> _Collected data_
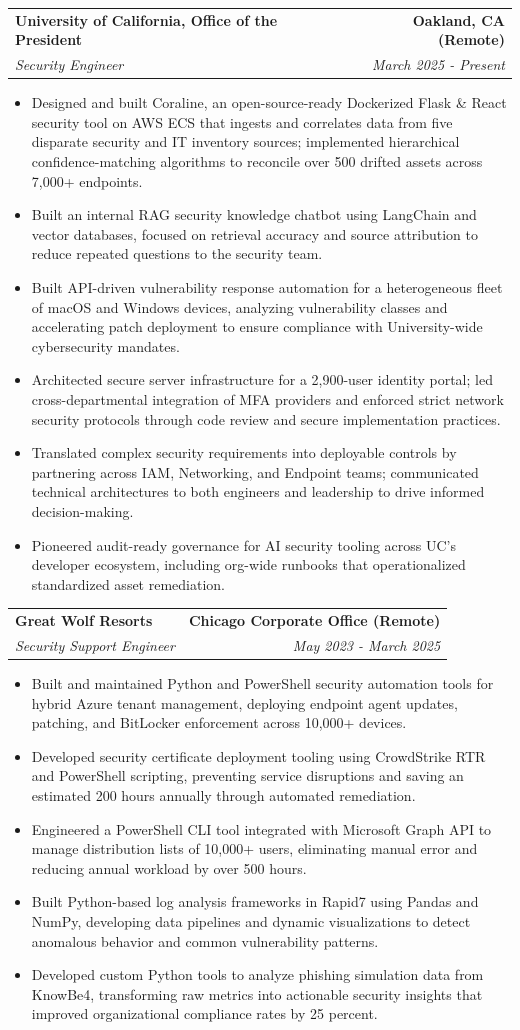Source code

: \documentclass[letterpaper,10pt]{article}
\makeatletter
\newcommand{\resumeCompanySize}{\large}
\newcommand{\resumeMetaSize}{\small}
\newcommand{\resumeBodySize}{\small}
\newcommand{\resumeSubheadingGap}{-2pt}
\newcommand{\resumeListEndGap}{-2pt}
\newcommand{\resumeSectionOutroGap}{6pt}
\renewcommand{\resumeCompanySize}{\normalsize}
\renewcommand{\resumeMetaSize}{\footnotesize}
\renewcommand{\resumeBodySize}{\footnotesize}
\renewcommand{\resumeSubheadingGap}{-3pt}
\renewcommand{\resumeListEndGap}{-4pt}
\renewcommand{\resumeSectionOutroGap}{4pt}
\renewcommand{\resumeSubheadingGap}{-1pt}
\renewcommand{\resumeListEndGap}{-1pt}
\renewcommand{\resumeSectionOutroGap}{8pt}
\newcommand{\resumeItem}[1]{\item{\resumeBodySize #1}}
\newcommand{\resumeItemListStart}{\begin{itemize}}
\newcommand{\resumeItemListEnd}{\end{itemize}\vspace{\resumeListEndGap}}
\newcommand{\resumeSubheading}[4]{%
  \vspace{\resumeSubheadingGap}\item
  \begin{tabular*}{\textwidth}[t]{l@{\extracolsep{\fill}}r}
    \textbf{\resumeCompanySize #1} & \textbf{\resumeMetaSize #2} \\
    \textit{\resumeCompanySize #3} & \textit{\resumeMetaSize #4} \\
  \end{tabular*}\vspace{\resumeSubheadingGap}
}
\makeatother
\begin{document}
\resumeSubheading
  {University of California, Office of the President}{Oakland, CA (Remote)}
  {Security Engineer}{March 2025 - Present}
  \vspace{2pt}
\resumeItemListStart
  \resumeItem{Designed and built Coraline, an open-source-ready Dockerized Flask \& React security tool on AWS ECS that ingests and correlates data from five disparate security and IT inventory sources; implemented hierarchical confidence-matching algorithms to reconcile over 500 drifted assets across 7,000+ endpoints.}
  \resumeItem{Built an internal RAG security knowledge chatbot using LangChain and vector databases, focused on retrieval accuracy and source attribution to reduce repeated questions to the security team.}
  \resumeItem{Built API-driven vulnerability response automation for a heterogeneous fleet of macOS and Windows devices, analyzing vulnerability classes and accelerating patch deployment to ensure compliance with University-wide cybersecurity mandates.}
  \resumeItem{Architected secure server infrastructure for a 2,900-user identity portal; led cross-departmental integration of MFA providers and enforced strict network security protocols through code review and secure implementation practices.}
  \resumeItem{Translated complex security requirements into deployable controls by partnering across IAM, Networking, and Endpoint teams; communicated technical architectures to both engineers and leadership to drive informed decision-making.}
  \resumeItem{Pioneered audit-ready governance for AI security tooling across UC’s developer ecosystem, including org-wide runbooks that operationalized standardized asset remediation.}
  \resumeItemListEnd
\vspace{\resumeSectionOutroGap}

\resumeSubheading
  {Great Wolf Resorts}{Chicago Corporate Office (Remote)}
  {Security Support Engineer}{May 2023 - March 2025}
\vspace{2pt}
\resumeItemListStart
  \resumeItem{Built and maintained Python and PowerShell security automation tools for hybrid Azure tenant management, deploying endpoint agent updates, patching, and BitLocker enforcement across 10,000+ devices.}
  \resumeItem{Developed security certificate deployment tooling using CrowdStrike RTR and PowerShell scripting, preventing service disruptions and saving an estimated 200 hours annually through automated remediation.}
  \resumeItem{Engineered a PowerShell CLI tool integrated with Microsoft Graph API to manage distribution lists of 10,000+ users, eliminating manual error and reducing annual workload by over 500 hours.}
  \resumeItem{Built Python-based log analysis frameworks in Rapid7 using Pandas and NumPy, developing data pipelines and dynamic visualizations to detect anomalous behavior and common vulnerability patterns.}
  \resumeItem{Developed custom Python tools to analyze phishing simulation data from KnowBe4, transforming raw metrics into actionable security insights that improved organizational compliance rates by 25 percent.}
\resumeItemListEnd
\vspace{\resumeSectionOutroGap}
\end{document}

> _Requirement_
Please count how many lines of the records include "that", giving the number and nothing else.

> _Completed task_
3